Of PHP, Java, hammers and nails
First of all, this is neither a PHP-bashing topic nor a Java evangelizing one. Or vice-versa :) Even if there seem to be more people that say PHP sucks than people that say Java stinks. But after all, stubborn preference for a programming language is a matter of opinion or maybe a side-effect of Murphy's law - ”When all you have is a hammer everything starts to look like a nail.”
Secondly, I use Java as an exemplification because I can speak from experience. But I strongly suspect that the same arguments could apply to platforms like .NET or Ruby on Rails.

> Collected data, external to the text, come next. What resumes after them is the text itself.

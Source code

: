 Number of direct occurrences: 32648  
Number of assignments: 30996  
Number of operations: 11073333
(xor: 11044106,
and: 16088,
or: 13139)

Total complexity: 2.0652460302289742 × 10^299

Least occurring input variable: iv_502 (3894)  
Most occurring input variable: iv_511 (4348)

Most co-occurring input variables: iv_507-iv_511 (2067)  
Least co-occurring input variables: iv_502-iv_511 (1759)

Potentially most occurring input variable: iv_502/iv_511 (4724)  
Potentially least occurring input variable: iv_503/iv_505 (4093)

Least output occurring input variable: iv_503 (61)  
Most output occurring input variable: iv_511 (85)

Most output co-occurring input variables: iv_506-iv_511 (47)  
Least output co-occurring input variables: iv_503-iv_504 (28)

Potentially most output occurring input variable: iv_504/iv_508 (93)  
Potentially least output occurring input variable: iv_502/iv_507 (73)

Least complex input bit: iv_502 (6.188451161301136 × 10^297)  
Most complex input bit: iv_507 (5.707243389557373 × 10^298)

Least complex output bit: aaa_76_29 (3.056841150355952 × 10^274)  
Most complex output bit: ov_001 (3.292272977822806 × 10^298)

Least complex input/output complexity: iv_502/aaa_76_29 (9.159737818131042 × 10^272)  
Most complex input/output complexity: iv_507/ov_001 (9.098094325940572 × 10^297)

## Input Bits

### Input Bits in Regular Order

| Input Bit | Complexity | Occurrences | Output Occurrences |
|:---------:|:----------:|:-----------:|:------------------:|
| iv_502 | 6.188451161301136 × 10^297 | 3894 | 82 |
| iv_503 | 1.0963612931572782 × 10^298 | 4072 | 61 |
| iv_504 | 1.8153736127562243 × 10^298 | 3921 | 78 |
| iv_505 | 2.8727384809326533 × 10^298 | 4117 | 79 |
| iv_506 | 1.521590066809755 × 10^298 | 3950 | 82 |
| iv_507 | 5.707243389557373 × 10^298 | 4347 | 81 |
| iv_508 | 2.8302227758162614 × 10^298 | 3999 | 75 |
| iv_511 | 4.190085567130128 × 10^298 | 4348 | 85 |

That being said, let's take a look at ye olde HelloWorld program with a twist. Let's use an array for storing the user's name and age:
<?php
$user[]=$argv[1];
$user[]=$argv[2];
echo "hello ".$user[0].", you are ".$user[1]." years old";
?>
Now to translate this into Java. The command-line arguments spare us the trouble of writing a servlet. First attempt:
public class HelloWorld {
public static final void main(String[] args){
String[] user=new String[2];
user[0]=args[0];
user[1]=args[1];
System.out.println("hello "+user[0]+", you are "+user[1]+" years old");
}
}
But there's already a problem. The age should be a number, not a string. So do we do this?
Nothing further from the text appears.